Finances are often one of the most divisive topics between married couples, so it is no surprise that figuring out who gets what during a divorce is often confusing and stressful. It is important for Californians facing separation to know that, if they cannot come to a mutual agreement about how to divide their estates, the court will decide it for them based on the state’s community property laws.

In addition to actual real estate, property subject to division upon divorce may include personal items, bank accounts, pension plans and even debt. Knowing how the law classifies divisible property (community property) and separate property is essential for divorcing couples—especially when a separation involves significant assets.

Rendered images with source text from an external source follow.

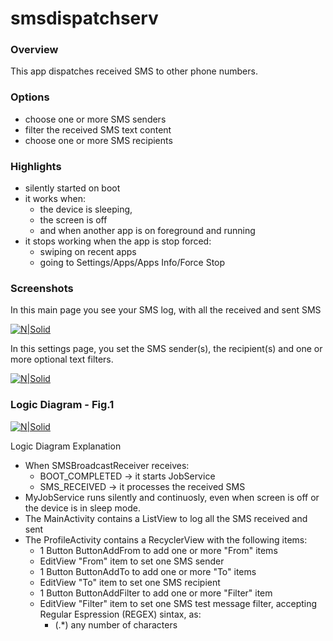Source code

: # smsdispatchserv
### Overview
This app dispatches received SMS to other phone numbers.

### Options
- choose one or more SMS senders
- filter the received SMS text content
- choose one or more SMS recipients

### Highlights
 - silently started on boot
 - it works when:
    - the device is sleeping, 
    - the screen is off 
    - and when another app is on foreground and running
 - it stops working when the app is stop forced:
    - swiping on recent apps 
    - going to Settings/Apps/Apps Info/Force Stop
 
### Screenshots
In this main page you see your SMS log, with all the received and sent SMS

[![N|Solid](https://www.dogsally.com/github/smsdispatchserv_main.jpg)](https://www.dogsally.com/github/smsdispatchserv_main.jpg)

In this settings page, you set the SMS sender(s), the recipient(s) and one or more optional text filters.

[![N|Solid](https://www.dogsally.com/github/smsdispatchserv_profile.jpg)](https://www.dogsally.com/github/smsdispatchserv_profile.jpg)


### Logic Diagram - Fig.1
[![N|Solid](https://www.dogsally.com/github/smsdispatchserv_logic.jpg)](https://www.dogsally.com/github/smsdispatchserv_logic.jpg)

Logic Diagram Explanation
- When SMSBroadcastReceiver receives:
    - BOOT_COMPLETED -> it starts JobService
    - SMS_RECEIVED -> it processes the received SMS
- MyJobService runs silently and continuosly, even when screen is off or the device is in sleep mode. 
- The MainActivity contains a ListView to log all the SMS received and sent
- The ProfileActivity contains a RecyclerView with the following items:
    - 1 Button ButtonAddFrom to add one or more "From" items
    - EditView "From" item to set one SMS sender
    - 1 Button ButtonAddTo to add one or more "To" items
    - EditView "To" item to set one SMS recipient
    - 1 Button ButtonAddFilter  to add one or more "Filter" item 
    - EditView "Filter" item to set one SMS test message filter, accepting Regular Espression (REGEX) sintax, as: 
        - (.*) any number of characters
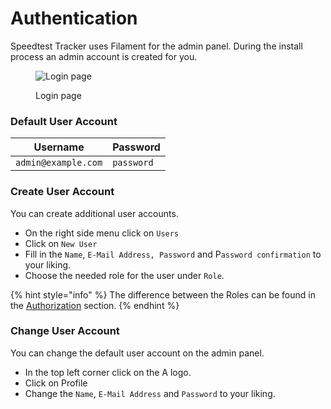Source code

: # Authentication

Speedtest Tracker uses Filament for the admin panel. During the install process an admin account is created for you.

<figure><img src="../.gitbook/assets/login_screenshot.jpg" alt="Login page"><figcaption><p>Login page</p></figcaption></figure>

### Default User Account

| Username            | Password   |
| ------------------- | ---------- |
| `admin@example.com` | `password` |

### Create User Account

You can create additional user accounts.

* On the right side menu click on `Users`
* Click on `New User`
* Fill in the `Name`, `E-Mail Address, Password` and P`assword confirmation` to your liking.
* Choose the needed role for the user under `Role`.

{% hint style="info" %}
The difference between the Roles can be found in the [Authorization](authorization.md) section.
{% endhint %}

### Change User Account

You can change the default user account on the admin panel.

* In the top left corner click on the A logo.
* Click on Profile
* Change the `Name`, `E-Mail Address` and `Password` to your liking.

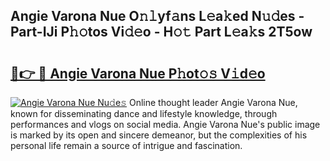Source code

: ## Angie Varona Nue O𝚗𝚕yf𝚊ns L𝚎a𝚔ed N𝚞𝚍es - Part-IJi P𝚑𝚘tos Vi𝚍𝚎o - H𝚘𝚝 Part L𝚎a𝚔s 2T5ow

# <h2><a href="http://kf05vl.oniu.top/?m=Angie+Varona+Nue">🔗👉 🔴 Angie Varona Nue P𝚑ot𝚘𝚜 V𝚒d𝚎o</a></h2>

[![Angie Varona Nue Nu𝚍e𝚜](https://i.imgur.com/0qMVB7G.gif)](http://kf05vl.oniu.top/?m=Angie+Varona+Nue)
Online thought leader Angie Varona Nue, known for disseminating dance and lifestyle knowledge, through performances and vlogs on social media. Angie Varona Nue's public image is marked by its open and sincere demeanor, but the complexities of his personal life remain a source of intrigue and fascination.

What constitutes community property?

California is one of nine U.S. states that follows the premise of “community property” when it comes to dividing assets during the dissolution of a marriage. When partners marry, any property and any debt that either spouse acquires between the marriage date and the date of petitioning for divorce becomes communal and is subject to a 50/50 division upon separation. Potentially divisible property encompasses a wide range of items, including houses, cars and furniture as well as accumulated income and savings. Similarly, debts such as mortgages or credit card balances that either or both spouses accumulate during the marriage may be subject to equal distribution when a marriage ends.

What constitutes separate property?

Separate property that is not subject to division after divorce includes assets that either partner acquired before marriage, after separation or else received singly as a gift or inheritance—but only so long as they were never commingled with communal property. People sometimes assume that keeping separate bank accounts is a smart way to protect assets in case of divorce. However, if money in that account came from income earned during the marriage, state law considers the funds to be communal property.